Ethan Ventosa

Personal information
- Full name: Ethan Ventosa González
- Date of birth: 11 February 2004 (age 22)
- Place of birth: Burgos, Spain
- Position: Attacking midfielder

Team information
- Current team: Burgos B
- Number: 10

Youth career
- 2016–2020: Burgos Promesas 2000
- 2020–2023: Burgos

Senior career*
- Years: Team / Apps / (Gls)
- 2022–: Burgos B / 104 / (7)
- 2025–: Burgos / 0 / (0)

= Ethan Ventosa =

Spanish footballer

Ethan Ventosa González (born 11 February 2004) is a Spanish footballer who plays as an attacking midfielder for Burgos CF Promesas.

==Career==
Born in Burgos, Castile and León, Ventosa joined Burgos CF's youth sides in 2020, after the club integrated his former side CD Burgos Promesas 2000 into their structure. He made his senior debut with the reserves on 30 October 2022, coming on as a late substitute for Saúl del Cerro in a 2–1 Segunda Federación away win over Coruxo FC.

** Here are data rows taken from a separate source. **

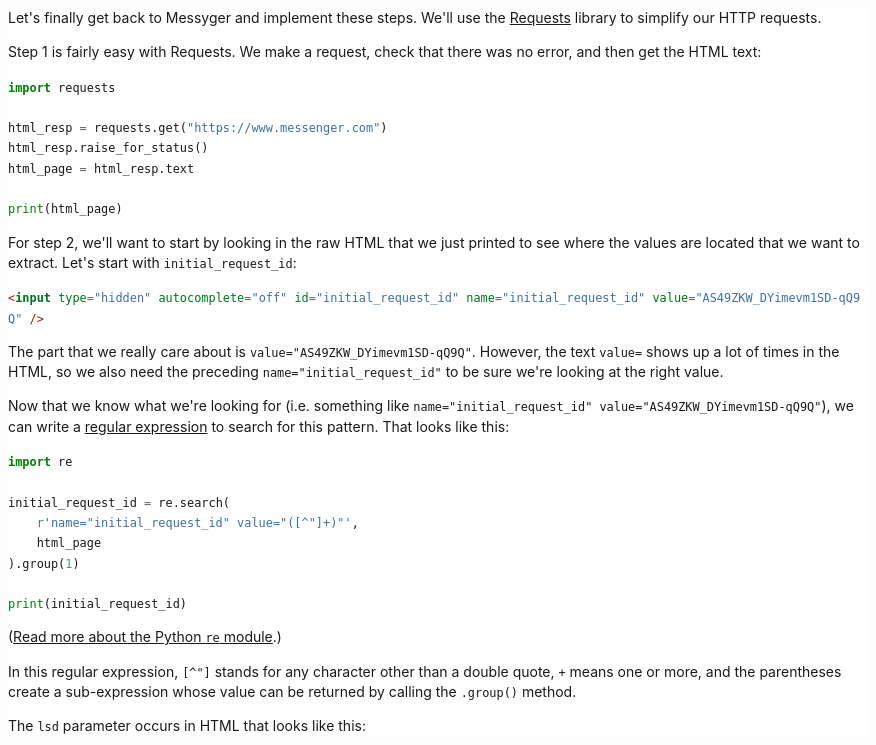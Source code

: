 Let's finally get back to Messyger and implement these steps. We'll
use the [Requests](https://docs.python-requests.org/en/latest/)
library to simplify our HTTP requests.

Step 1 is fairly easy with Requests. We make a request, check that
there was no error, and then get the HTML text:

```python
import requests

html_resp = requests.get("https://www.messenger.com")
html_resp.raise_for_status()
html_page = html_resp.text

print(html_page)
```

For step 2, we'll want to start by looking in the raw HTML that we
just printed to see where the values are located that we want to
extract. Let's start with `initial_request_id`:

```html
<input type="hidden" autocomplete="off" id="initial_request_id" name="initial_request_id" value="AS49ZKW_DYimevm1SD-qQ9Q" />
```

The part that we really care about is
`value="AS49ZKW_DYimevm1SD-qQ9Q"`. However, the text `value=` shows up
a lot of times in the HTML, so we also need the preceding
`name="initial_request_id"` to be sure we're looking at the right
value.

Now that we know what we're looking for (i.e. something like
`name="initial_request_id" value="AS49ZKW_DYimevm1SD-qQ9Q"`), we can
write a [regular expression](https://www.regular-expressions.info/) to
search for this pattern. That looks like this:

```python
import re

initial_request_id = re.search(
    r'name="initial_request_id" value="([^"]+)"',
    html_page
).group(1)

print(initial_request_id)
```

([Read more about the Python `re`
module](https://docs.python.org/3/library/re.html).)

In this regular expression, `[^"]` stands for any character other than
a double quote, `+` means one or more, and the parentheses create a
sub-expression whose value can be returned by calling the `.group()`
method.

The `lsd` parameter occurs in HTML that looks like this:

Ventosa scored his first senior goal on 29 April 2023, netting the B's equalizer in a 2–1 home loss to Real Valladolid Promesas. In July of that year, he was definitely promoted to the B-team, now in Tercera Federación.

On 9 July 2025, after helping Burgos Promesas to return to the fourth division, Ventosa renewed his contract with the club. He made his first team debut on 4 December, replacing Víctor Mollejo in a 1–0 away win over Real Zaragoza, for the season's Copa del Rey.